The particle-size distributions of investment powders and the pore-size distributions of set-fired investments were investigated by electrozone size analysis, and by mercury intrusion scanning porosimetry, respectively, for a number of different investments, representing all three types available, namely: the gypsum-, phosphate- and silicate-bonded. The pore volume (V), the pore surface area (S), and their first derivatives with respect to radius, r, dV/dr and dS/dr, were obtained with pressures up to 414 MPa corresponding to spherical pores of 0.0018 micron radius if the Washburn equation is to apply. Results distinguished pores with a range of different sizes. Besides the porosity due to the matrix binder, porosity was also attributable to the refractory components. This latter type of porosity occurred with pore radii below about 0.03 micron, whereas matrix porosity occurred above this pore size.
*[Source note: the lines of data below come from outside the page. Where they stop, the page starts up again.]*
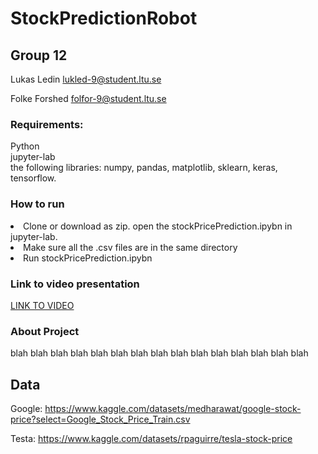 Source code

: # StockPredictionRobot

## Group 12
Lukas Ledin lukled-9@student.ltu.se

Folke Forshed folfor-9@student.ltu.se

<h3> Requirements: </h3>
Python<br>
jupyter-lab<br>
the following libraries: numpy, pandas, matplotlib, sklearn, keras, tensorflow.

<h3> How to run </h3>

<li>Clone or download as zip. open the stockPricePrediction.ipybn in jupyter-lab.</li>
<li>Make sure all the .csv files are in the same directory</li>
<li>Run stockPricePrediction.ipybn</li>

<h3> Link to video presentation </h3>
<a href="www.youtube.com"> LINK TO VIDEO </a>

<h3>About Project</h3>
<p>blah blah blah blah blah blah blah blah blah blah blah blah blah blah blah</p>

## Data
Google: https://www.kaggle.com/datasets/medharawat/google-stock-price?select=Google_Stock_Price_Train.csv

Testa: https://www.kaggle.com/datasets/rpaguirre/tesla-stock-price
Matrix porosity for the phosphate materials was smallest at about 0.03 to 0.5 micron in radius, followed by the gypsum materials at about 0.3 to 0.6 micron, and by the silicate materials at about 1 to 10 micron. The particle-size distribution of the investment powders may affect both types of porosities, whereas the setting chemistries of the particular investment types may affect matrix porosity, by the generation of gaseous by-products. No major distinctions in pore size and distributions occurred between air-set and hygroscopic-set materials. This study emphasizes that at present, knowledge of the total pore volume only is inadequate for characterizing porosity distribution and hence investment permeability.